▶ [Records]

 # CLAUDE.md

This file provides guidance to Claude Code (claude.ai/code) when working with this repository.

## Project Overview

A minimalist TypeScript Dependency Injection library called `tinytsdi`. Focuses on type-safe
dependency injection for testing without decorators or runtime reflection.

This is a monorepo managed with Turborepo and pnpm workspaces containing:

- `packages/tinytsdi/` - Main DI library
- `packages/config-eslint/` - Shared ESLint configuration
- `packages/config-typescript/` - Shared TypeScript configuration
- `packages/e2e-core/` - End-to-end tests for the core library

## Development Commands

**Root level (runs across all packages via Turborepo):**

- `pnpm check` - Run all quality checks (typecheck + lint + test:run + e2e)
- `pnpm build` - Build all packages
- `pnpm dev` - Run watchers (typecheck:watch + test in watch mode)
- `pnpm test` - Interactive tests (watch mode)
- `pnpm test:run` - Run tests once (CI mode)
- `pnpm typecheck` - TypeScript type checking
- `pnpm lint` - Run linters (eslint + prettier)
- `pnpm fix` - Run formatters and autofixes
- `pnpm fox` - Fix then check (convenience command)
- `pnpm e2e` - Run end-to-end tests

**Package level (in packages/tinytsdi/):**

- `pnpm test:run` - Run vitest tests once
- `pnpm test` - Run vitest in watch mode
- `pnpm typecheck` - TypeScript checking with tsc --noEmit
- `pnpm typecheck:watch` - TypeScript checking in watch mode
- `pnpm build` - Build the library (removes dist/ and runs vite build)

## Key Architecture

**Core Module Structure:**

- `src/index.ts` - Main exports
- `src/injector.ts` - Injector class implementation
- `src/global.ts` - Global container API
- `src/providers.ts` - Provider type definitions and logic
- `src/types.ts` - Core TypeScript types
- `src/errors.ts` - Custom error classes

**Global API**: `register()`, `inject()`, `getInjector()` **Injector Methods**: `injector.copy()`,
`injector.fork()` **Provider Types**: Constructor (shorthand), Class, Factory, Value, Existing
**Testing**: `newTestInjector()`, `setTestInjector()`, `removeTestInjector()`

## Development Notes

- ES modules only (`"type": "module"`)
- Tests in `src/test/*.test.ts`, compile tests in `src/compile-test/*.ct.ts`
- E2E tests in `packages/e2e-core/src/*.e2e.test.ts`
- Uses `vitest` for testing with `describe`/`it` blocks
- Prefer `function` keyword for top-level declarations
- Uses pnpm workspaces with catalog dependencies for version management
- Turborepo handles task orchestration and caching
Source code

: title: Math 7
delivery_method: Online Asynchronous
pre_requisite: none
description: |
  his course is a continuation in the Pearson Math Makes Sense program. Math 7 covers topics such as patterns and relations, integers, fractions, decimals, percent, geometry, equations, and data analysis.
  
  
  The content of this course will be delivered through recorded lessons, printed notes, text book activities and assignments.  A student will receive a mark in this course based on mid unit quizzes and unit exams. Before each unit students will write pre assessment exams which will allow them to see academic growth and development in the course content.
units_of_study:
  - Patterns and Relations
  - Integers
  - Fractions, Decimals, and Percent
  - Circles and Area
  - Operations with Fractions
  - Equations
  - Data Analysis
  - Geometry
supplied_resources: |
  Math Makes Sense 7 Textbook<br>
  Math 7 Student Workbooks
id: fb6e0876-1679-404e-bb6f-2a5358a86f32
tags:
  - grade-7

▶ [Problem] Each record above is to be written out again exactly.

▶ [Finished exercise]
 # CLAUDE.md

This file provides guidance to Claude Code (claude.ai/code) when working with this repository.

## Project Overview

A minimalist TypeScript Dependency Injection library called `tinytsdi`. Focuses on type-safe
dependency injection for testing without decorators or runtime reflection.

This is a monorepo managed with Turborepo and pnpm workspaces containing:

- `packages/tinytsdi/` - Main DI library
- `packages/config-eslint/` - Shared ESLint configuration
- `packages/config-typescript/` - Shared TypeScript configuration
- `packages/e2e-core/` - End-to-end tests for the core library

## Development Commands

**Root level (runs across all packages via Turborepo):**

- `pnpm check` - Run all quality checks (typecheck + lint + test:run + e2e)
- `pnpm build` - Build all packages
- `pnpm dev` - Run watchers (typecheck:watch + test in watch mode)
- `pnpm test` - Interactive tests (watch mode)
- `pnpm test:run` - Run tests once (CI mode)
- `pnpm typecheck` - TypeScript type checking
- `pnpm lint` - Run linters (eslint + prettier)
- `pnpm fix` - Run formatters and autofixes
- `pnpm fox` - Fix then check (convenience command)
- `pnpm e2e` - Run end-to-end tests

**Package level (in packages/tinytsdi/):**

- `pnpm test:run` - Run vitest tests once
- `pnpm test` - Run vitest in watch mode
- `pnpm typecheck` - TypeScript checking with tsc --noEmit
- `pnpm typecheck:watch` - TypeScript checking in watch mode
- `pnpm build` - Build the library (removes dist/ and runs vite build)

## Key Architecture

**Core Module Structure:**

- `src/index.ts` - Main exports
- `src/injector.ts` - Injector class implementation
- `src/global.ts` - Global container API
- `src/providers.ts` - Provider type definitions and logic
- `src/types.ts` - Core TypeScript types
- `src/errors.ts` - Custom error classes

**Global API**: `register()`, `inject()`, `getInjector()` **Injector Methods**: `injector.copy()`,
`injector.fork()` **Provider Types**: Constructor (shorthand), Class, Factory, Value, Existing
**Testing**: `newTestInjector()`, `setTestInjector()`, `removeTestInjector()`

## Development Notes

- ES modules only (`"type": "module"`)
- Tests in `src/test/*.test.ts`, compile tests in `src/compile-test/*.ct.ts`
- E2E tests in `packages/e2e-core/src/*.e2e.test.ts`
- Uses `vitest` for testing with `describe`/`it` blocks
- Prefer `function` keyword for top-level declarations
- Uses pnpm workspaces with catalog dependencies for version management
- Turborepo handles task orchestration and caching
Source code

: title: Math 7
delivery_method: Online Asynchronous
pre_requisite: none
description: |
  his course is a continuation in the Pearson Math Makes Sense program. Math 7 covers topics such as patterns and relations, integers, fractions, decimals, percent, geometry, equations, and data analysis.
  
  
  The content of this course will be delivered through recorded lessons, printed notes, text book activities and assignments.  A student will receive a mark in this course based on mid unit quizzes and unit exams. Before each unit students will write pre assessment exams which will allow them to see academic growth and development in the course content.
units_of_study:
  - Patterns and Relations
  - Integers
  - Fractions, Decimals, and Percent
  - Circles and Area
  - Operations with Fractions
  - Equations
  - Data Analysis
  - Geometry
supplied_resources: |
  Math Makes Sense 7 Textbook<br>
  Math 7 Student Workbooks
id: fb6e0876-1679-404e-bb6f-2a5358a86f32
tags:
  - grade-7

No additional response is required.